- Sí, sí que lo sé.
- ¡Qué va! ¡Qué vas a saber! Tú eres para el inglés. Eso está claro y así tiene que ser. Y es lo que yo quiero. No hubiera permitido otra cosa. No soy una pervertida, pero digo las cosas como son. No hay mucha gente que diga la verdad; ninguna mujer te la dirá. Yo sí me siento celosa lo digo bien claro.
- No lo digas -replicó María-; no lo digas, Pilar.

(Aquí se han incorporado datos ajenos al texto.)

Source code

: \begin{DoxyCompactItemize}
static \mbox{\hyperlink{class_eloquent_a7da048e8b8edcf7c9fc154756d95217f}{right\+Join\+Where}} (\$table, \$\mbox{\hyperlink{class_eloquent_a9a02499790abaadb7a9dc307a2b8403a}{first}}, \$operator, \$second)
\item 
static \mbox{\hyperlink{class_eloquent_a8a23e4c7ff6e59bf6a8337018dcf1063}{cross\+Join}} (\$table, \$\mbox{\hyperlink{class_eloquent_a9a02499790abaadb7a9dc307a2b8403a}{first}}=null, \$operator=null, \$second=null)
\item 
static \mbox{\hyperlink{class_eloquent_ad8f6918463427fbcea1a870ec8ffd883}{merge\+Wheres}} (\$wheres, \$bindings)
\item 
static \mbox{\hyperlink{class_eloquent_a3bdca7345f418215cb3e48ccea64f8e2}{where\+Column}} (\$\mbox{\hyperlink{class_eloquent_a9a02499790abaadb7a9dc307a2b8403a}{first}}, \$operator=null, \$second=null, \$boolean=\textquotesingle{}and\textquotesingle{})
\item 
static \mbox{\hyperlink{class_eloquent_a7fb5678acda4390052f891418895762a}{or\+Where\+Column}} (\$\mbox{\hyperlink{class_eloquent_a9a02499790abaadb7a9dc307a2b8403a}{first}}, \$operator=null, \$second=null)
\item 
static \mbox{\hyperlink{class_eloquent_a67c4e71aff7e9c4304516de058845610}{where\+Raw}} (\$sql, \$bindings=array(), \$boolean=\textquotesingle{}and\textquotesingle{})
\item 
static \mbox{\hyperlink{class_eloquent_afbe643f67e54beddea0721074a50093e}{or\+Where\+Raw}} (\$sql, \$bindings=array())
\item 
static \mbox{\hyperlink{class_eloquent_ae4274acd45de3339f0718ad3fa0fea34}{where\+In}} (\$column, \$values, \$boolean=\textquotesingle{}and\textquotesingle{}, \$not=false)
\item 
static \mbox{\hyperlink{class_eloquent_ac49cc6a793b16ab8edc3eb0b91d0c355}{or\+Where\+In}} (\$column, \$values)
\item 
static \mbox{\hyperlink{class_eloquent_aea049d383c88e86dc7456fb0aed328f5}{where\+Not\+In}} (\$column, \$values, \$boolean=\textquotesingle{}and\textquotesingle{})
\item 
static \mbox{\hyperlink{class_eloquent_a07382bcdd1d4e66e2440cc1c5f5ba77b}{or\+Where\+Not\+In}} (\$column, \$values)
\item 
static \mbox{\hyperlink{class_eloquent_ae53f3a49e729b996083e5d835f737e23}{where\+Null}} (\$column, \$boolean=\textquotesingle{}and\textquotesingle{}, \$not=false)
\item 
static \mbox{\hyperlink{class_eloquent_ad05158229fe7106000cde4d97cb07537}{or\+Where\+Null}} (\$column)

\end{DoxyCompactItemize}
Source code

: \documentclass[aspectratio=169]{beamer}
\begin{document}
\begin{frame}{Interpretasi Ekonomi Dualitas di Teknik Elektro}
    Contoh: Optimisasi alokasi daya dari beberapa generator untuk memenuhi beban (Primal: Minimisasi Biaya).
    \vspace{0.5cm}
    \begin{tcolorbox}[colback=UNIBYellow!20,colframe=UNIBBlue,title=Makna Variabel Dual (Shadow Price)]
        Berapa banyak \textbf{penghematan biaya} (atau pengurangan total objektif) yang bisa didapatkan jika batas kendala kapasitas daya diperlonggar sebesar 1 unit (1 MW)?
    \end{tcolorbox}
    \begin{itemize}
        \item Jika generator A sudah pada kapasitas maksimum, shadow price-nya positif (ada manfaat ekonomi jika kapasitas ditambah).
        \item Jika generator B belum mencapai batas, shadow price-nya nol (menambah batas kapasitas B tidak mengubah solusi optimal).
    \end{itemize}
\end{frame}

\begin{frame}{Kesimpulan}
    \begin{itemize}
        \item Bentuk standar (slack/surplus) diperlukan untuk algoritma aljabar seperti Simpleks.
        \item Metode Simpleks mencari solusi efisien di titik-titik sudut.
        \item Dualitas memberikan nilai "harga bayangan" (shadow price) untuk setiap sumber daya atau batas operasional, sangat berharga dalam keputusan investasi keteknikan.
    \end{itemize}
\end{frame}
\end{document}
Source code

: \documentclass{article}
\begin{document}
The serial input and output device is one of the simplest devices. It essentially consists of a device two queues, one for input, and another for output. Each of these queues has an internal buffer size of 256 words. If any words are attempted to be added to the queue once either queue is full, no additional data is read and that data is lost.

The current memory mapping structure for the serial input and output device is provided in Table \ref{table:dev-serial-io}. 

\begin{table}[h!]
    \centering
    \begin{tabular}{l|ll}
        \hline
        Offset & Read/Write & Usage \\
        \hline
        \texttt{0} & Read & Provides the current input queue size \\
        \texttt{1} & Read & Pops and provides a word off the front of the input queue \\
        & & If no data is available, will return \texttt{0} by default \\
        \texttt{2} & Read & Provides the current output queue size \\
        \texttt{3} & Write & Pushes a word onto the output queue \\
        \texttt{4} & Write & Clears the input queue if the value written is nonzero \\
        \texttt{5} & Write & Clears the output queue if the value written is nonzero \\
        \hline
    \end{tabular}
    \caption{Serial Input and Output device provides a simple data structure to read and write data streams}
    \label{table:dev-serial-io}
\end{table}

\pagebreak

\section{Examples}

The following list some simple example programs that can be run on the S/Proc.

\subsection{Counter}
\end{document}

- ¿Por qué no lo digas? -preguntó la mujer, sin mirarla-; lo diré hasta que se me vayan las ganas de decirlo. Y en este mismo momento -dijo, sin mirar a ninguno de los dos- se me han acabado. No voy a decirlo más; ¿entiendes?
- Pilar -dijo María-, no hables así.
- Tú eres una gatita muy mona -dijo Pilar- y quítame esa cabeza del regazo. Se ha pasado el momento de las tonterías.
- No eran tonterías -dijo María-, y mi cabeza está bien donde está.
- No, quítamela -dijo Pilar. Pasó sus grandes manos por debajo de la cabeza de la joven y la levantó-. Y tú, inglés -preguntó, sosteniendo aún la cabeza de la muchacha y mirando insistentemente a lo lejos, hacia las montañas, como había hecho todo el tiempo-, ¿se te ha comido la lengua el gato?
- No fue el gato -contestó Robert Jordan.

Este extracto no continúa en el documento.